In Calgary, running back Ka’deem Carey could also have a big season after an injury plagued 2019. He’ll be the Stampeders’ starter when the season begins. The concern here is more about QB Bo Levi Mitchell who has dealt with a sore groin throughout training camp. Carey really needs Mitchell in the lineup as a downfield threat to open up more opportunities for him to run the ball. The BC Lions brought in Shaq Cooper as their starter after a couple of years as a backup in Edmonton. He’s definitely got the kind of mentality you want in this situation:

“I want to show everybody what I can do,It’s important to show the world. That’s what this season is for, to show the world. I feel like I have to prove myself. That’s the chip I have on my shoulder. I feel like I haven’t done enough.”

The Lions could be a surprise this year with as much talent on offense as in recent memory. Cooper will get the opportunity and is worth shot at the +800 price while he’s still under the radar. Ditto James Wilder, Jr. who briefly retired during the COVID-19 pandemic. Wilder is receiving raves from teammates and coaches not only for his on-field performance during training camp but his enthusiasm, work ethic and leadership. Here’s what Edmonton head coach Jaime Elizondo has to say about Wilder:

“I could not be more impressed with James and in a lot of different ways. It starts with the leadership component. He’s been great in that room, coaching the young running backs.
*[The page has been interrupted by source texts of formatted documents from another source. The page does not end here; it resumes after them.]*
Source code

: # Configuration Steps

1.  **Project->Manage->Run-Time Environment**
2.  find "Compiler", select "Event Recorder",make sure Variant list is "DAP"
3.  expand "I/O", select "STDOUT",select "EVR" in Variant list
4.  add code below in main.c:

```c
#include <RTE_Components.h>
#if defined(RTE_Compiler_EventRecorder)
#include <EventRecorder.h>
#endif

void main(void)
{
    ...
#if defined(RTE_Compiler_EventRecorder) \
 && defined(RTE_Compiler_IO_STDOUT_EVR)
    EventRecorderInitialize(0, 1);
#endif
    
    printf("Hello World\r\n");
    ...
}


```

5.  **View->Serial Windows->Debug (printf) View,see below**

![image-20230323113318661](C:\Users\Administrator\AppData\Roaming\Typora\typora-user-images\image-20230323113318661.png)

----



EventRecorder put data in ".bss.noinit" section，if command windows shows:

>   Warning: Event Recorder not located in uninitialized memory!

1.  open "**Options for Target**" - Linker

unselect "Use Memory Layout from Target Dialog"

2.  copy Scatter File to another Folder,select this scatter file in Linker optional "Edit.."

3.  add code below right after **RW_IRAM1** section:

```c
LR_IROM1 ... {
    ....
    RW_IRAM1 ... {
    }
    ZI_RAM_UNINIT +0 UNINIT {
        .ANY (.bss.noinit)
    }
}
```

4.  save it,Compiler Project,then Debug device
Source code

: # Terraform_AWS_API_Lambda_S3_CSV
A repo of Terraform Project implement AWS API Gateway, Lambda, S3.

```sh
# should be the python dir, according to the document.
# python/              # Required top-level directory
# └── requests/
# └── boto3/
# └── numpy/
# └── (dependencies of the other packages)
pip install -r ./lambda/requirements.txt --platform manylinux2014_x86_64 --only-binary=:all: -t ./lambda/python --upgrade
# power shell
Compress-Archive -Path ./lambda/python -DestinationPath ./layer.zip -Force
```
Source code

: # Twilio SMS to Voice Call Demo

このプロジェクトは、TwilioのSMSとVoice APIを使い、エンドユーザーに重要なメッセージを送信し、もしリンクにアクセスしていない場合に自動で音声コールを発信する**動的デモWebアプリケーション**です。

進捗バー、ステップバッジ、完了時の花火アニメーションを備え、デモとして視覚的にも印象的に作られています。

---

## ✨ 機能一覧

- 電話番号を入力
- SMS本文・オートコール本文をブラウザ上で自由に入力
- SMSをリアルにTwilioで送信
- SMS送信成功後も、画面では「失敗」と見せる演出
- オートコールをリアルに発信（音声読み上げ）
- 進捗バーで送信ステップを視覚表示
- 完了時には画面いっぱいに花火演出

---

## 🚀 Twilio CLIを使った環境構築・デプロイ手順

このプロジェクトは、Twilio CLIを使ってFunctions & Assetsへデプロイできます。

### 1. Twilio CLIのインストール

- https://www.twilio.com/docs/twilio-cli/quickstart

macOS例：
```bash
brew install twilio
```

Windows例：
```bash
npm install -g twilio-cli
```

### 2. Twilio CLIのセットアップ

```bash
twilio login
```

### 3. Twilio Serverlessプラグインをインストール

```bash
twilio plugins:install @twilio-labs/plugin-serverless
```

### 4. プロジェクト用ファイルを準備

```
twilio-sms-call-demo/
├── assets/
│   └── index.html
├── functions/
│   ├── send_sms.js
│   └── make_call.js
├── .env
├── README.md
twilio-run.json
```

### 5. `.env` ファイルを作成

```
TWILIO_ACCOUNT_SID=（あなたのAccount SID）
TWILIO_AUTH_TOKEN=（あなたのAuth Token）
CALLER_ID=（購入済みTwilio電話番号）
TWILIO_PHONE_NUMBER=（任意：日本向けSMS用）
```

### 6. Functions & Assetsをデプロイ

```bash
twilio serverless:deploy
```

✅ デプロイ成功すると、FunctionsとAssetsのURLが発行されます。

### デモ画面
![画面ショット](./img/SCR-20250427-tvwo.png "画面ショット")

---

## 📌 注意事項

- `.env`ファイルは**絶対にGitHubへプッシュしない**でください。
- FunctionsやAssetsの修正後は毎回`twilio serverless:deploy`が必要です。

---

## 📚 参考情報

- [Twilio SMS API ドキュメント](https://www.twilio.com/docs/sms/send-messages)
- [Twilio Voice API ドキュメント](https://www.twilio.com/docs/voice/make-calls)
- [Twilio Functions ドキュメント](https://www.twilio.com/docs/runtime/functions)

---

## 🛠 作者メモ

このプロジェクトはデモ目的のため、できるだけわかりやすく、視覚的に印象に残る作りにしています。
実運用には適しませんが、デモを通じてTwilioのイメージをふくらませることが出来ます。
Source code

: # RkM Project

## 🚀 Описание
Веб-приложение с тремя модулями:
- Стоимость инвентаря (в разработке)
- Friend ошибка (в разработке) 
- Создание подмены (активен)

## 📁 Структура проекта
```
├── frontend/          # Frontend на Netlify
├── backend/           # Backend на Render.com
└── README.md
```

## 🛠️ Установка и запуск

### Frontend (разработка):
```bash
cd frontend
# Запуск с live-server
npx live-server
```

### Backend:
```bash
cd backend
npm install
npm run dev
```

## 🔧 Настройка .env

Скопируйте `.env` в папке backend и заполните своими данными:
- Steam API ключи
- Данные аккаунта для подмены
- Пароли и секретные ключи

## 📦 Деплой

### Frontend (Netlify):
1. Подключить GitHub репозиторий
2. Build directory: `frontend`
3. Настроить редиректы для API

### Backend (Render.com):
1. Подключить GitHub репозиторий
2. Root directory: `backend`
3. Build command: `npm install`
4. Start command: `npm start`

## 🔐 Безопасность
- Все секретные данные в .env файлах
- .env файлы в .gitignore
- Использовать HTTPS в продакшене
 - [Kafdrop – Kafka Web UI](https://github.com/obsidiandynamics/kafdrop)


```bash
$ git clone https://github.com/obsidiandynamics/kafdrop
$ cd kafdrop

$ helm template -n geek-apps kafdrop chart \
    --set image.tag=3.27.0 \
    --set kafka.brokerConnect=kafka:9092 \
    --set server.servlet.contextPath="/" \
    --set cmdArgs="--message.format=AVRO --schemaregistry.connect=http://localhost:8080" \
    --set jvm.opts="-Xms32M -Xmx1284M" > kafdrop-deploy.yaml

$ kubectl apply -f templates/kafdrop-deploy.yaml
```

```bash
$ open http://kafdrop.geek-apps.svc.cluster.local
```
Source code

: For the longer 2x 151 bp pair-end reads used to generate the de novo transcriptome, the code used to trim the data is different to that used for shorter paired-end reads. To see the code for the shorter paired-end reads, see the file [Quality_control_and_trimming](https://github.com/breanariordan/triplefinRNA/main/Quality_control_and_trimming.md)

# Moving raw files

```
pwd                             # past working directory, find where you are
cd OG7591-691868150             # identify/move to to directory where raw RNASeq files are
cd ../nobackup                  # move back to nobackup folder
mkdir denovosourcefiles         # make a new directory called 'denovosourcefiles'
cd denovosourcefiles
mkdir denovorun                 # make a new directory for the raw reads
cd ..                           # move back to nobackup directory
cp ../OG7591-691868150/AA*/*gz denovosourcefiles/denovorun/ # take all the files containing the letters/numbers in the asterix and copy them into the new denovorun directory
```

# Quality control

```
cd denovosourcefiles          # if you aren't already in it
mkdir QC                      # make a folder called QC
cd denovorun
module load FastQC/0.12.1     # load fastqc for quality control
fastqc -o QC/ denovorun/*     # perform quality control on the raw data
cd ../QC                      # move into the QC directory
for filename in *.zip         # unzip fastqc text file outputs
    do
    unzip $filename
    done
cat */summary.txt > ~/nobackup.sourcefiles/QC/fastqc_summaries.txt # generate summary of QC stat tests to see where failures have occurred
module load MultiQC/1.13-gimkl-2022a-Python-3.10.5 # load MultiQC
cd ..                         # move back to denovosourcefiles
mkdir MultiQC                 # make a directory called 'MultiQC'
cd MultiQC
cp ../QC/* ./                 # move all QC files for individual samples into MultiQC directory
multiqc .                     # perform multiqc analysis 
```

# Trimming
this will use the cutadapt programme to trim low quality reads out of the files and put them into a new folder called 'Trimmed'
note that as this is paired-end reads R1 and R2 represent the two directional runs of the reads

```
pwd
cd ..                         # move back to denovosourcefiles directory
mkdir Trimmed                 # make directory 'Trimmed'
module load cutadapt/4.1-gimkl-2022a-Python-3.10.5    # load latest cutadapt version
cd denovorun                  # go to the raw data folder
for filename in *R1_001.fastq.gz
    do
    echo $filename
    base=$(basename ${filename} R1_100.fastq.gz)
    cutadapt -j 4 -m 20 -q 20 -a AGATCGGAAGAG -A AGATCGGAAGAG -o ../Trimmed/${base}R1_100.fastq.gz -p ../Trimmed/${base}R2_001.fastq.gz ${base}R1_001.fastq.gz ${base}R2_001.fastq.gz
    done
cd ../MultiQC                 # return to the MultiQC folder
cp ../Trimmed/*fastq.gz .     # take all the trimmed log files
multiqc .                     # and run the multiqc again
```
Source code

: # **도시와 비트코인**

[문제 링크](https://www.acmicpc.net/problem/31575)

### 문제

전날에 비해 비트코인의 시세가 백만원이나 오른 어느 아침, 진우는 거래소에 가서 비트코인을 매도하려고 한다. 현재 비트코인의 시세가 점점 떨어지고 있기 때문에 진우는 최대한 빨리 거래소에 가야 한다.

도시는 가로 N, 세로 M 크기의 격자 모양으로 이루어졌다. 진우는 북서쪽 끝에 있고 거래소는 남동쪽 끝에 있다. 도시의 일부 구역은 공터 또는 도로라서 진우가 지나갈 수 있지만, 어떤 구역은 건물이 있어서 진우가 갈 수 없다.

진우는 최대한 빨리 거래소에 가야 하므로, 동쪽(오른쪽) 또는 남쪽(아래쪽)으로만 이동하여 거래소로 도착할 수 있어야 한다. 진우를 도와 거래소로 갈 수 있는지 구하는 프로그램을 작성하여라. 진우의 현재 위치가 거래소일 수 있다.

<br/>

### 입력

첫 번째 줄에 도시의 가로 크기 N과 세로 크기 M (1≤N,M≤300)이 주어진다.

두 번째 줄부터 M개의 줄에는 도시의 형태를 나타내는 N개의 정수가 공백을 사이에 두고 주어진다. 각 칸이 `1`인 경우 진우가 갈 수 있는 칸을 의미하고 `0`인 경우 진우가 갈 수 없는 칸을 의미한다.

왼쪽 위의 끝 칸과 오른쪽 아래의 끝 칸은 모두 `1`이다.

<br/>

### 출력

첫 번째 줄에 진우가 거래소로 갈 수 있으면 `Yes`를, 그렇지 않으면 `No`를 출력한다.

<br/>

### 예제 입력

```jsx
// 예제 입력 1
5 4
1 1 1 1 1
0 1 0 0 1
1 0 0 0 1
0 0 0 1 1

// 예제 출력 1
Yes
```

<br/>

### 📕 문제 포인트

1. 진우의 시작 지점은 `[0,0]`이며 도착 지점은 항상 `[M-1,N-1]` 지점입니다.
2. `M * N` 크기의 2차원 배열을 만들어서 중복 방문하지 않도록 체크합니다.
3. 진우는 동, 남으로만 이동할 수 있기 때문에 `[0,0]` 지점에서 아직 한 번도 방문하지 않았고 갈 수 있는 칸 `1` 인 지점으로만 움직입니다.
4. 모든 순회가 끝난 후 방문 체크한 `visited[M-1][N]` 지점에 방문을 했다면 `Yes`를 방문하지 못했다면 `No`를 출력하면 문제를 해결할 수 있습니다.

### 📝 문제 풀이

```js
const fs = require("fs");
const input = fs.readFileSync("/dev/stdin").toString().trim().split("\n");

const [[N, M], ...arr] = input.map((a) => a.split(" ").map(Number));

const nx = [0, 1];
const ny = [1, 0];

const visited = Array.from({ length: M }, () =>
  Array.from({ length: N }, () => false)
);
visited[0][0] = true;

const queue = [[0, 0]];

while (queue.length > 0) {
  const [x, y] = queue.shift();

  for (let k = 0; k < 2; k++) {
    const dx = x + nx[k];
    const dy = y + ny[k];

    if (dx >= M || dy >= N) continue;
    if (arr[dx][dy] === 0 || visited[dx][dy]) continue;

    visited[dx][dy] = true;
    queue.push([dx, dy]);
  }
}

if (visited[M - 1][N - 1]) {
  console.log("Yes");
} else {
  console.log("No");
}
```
He’s been great setting the energy and the tempo for practice. His demeanour has been incredible.”

Wilder is just 29 and physically a monster by CFL standards at 6’3″ 232 pounds. In a league with a good deal of parity in terms of talent attitude means a lot. Hard not to back a player like Wilder at a nice price. Ottawa’s Brendan Gillanders had been getting equal reps with the starters as the REDBLACKS American RB Timothy Flanders but missed several practices of late. He’s back on the field but looks to be getting limited work and the vibe now is that he’ll start the season as the #2 RB on the depth chart behind Flanders. Maleek Irons is a well thought of player but the Hamilton Tiger-Cats are likely to go with a ‘running back by committee’ approach with Sean Thomas Erlington, Don Jackson, Maleek Irons and Jackson Bennett. Irons averaged just 5.5 carries per game in an injury shortened 2019 season and with the Ti-Cats offensive philosophy and a crowded backfield hard to see how his workload could get him a rushing title.